Benchmarks so far have been encouraging, the fib(35) test with -O2 now takes around 5.5 seconds, but fib(40) still takes around 54 seconds, while Nystrom's stack-based bytecode interpreter can do that calculation in around 5 seconds. Of course this is due to using environments instead of a stack, and walking trees instead of stepping through bytecode.

Another factor is that the entire AST needs to be protected, and must be marked every time a garbage collection occurs.

So how difficult would it be to convert the AST to bytecode and use a local stack? It turns out to be not so hard. Of course we still need environments, because of closures that capture them, and it's quite possible that version 2 will actually be slower initially, but I'll discuss a possible version 2.1 later that I hope will fix that.

Anyway let's review the math from version 1 and see what the bytecode equivalent might look like.

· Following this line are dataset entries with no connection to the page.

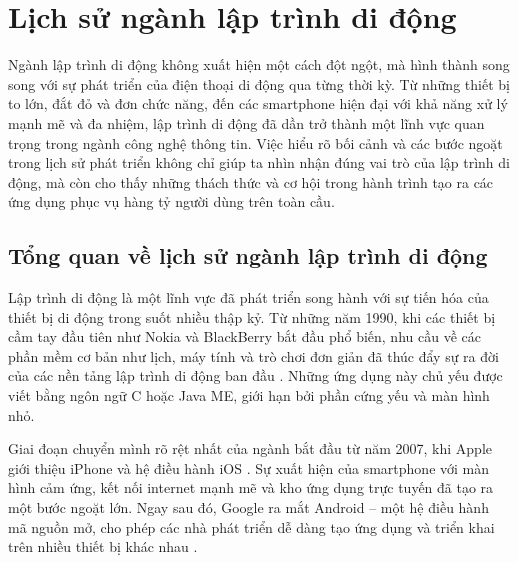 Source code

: \section{Lịch sử ngành lập trình di động}
\begin{flushleft}
  \hspace*{0.8cm}Ngành lập trình di động không xuất hiện một cách đột ngột, mà hình thành song song với sự phát triển của điện thoại di động qua từng thời kỳ. Từ những thiết bị to lớn, đắt đỏ và đơn chức năng, đến các smartphone hiện đại với khả năng xử lý mạnh mẽ và đa nhiệm, lập trình di động đã dần trở thành một lĩnh vực quan trọng trong ngành công nghệ thông tin. Việc hiểu rõ bối cảnh và các bước ngoặt trong lịch sử phát triển không chỉ giúp ta nhìn nhận đúng vai trò của lập trình di động, mà còn cho thấy những thách thức và cơ hội trong hành trình tạo ra các ứng dụng phục vụ hàng tỷ người dùng trên toàn cầu.
\end{flushleft}
\subsection{Tổng quan về lịch sử ngành lập trình di động}
\renewcommand{\labelitemi}{--}  

\begin{flushleft}
  \hspace*{0.8cm}Lập trình di động là một lĩnh vực đã phát triển song hành với sự tiến hóa của thiết bị di động trong suốt nhiều thập kỷ. Từ những năm 1990, khi các thiết bị cầm tay đầu tiên như Nokia và BlackBerry bắt đầu phổ biến, nhu cầu về các phần mềm cơ bản như lịch, máy tính và trò chơi đơn giản đã thúc đẩy sự ra đời của các nền tảng lập trình di động ban đầu \cite{javaME-nokia}. Những ứng dụng này chủ yếu được viết bằng ngôn ngữ C hoặc Java ME, giới hạn bởi phần cứng yếu và màn hình nhỏ.
\end{flushleft}

\begin{flushleft}
  \hspace*{0.8cm}Giai đoạn chuyển mình rõ rệt nhất của ngành bắt đầu từ năm 2007, khi Apple giới thiệu iPhone và hệ điều hành iOS \cite{iphone2007}. Sự xuất hiện của smartphone với màn hình cảm ứng, kết nối internet mạnh mẽ và kho ứng dụng trực tuyến đã tạo ra một bước ngoặt lớn. Ngay sau đó, Google ra mắt Android – một hệ điều hành mã nguồn mở, cho phép các nhà phát triển dễ dàng tạo ứng dụng và triển khai trên nhiều thiết bị khác nhau \cite{android2008}.
\end{flushleft}

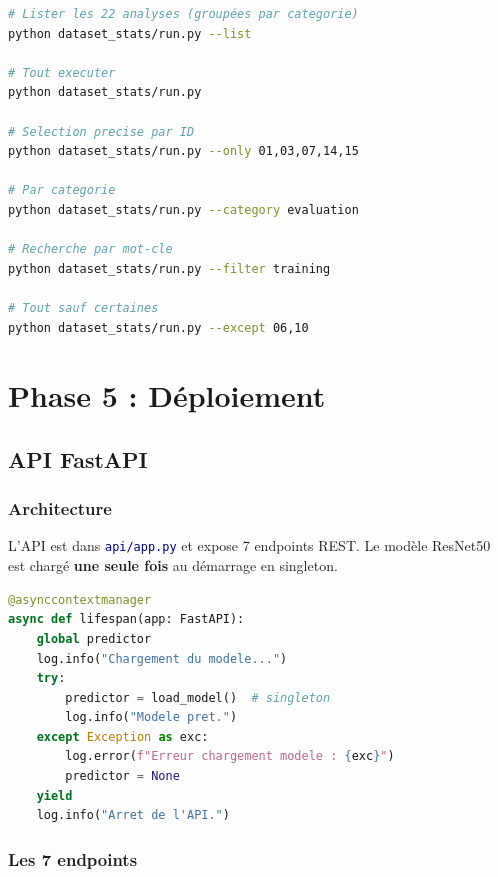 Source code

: \documentclass[11pt,a4paper,oneside]{report}
\newcommand{\code}[1]{\texttt{\textcolor{navy}{#1}}}
\begin{document}
\begin{lstlisting}[language=Bash, caption={Exemples d'utilisation}]
# Lister les 22 analyses (groupées par categorie)
python dataset_stats/run.py --list

# Tout executer
python dataset_stats/run.py

# Selection precise par ID
python dataset_stats/run.py --only 01,03,07,14,15

# Par categorie
python dataset_stats/run.py --category evaluation

# Recherche par mot-cle
python dataset_stats/run.py --filter training

# Tout sauf certaines
python dataset_stats/run.py --except 06,10
\end{lstlisting}

\chapter{Phase 5 : Déploiement}

\section{API FastAPI}

\subsection{Architecture}

L'API est dans \code{api/app.py} et expose 7 endpoints REST. Le modèle ResNet50 est chargé \textbf{une seule fois} au démarrage en singleton.

\begin{lstlisting}[language=Python, caption={Lifecycle de l'API}]
@asynccontextmanager
async def lifespan(app: FastAPI):
    global predictor
    log.info("Chargement du modele...")
    try:
        predictor = load_model()  # singleton
        log.info("Modele pret.")
    except Exception as exc:
        log.error(f"Erreur chargement modele : {exc}")
        predictor = None
    yield
    log.info("Arret de l'API.")
\end{lstlisting}

\subsection{Les 7 endpoints}
\end{document}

The new machine no longer has any $\mathcal{A}$, $applyproc$ or $applykont$ functions, as they are subsumed into the general $step$ function. However the basic structure and discussion is the same.

One big difference however is of course that since there is no longer an AST, the C regiter is now an index into an array of bytecodes.

I'll present the original math for each step, then its bytecode equivalent.

CAVEAT - NONE OF THIS IS TESTED YET. Please don't rush to implement and then blame me if it doesn't work, If/when I get it working I'll update this document.

UPDATE - V2.0 is working as intended and (fib 40) now clocks in at ~40s which is a little over 20% faster, without any of the optimisations proposed for V2.1, so I'm now very hopeful it can be gotten close to the clox performance.

Internal Byteodes

These first few bytecodes are the equivalent of the old $\mathcal{A}$ function, the interpreter is stepping through the code encountering these expressions and not changing the overall machine state, just the stack. It will continue to iterate, incrementing the address pointer appropriately, until it hits a state-changing bytecode. State changing bytecodes are discussed in a later section.

Variables

Variables get looked up in the environment:

$$ \mathcal{A} (\mathtt{var}, \rho) = \rho(\mathtt{var}) $$

bytecode for that:

bytecode action
| VAR | frame | offset | push(lookup(frame, offset, env))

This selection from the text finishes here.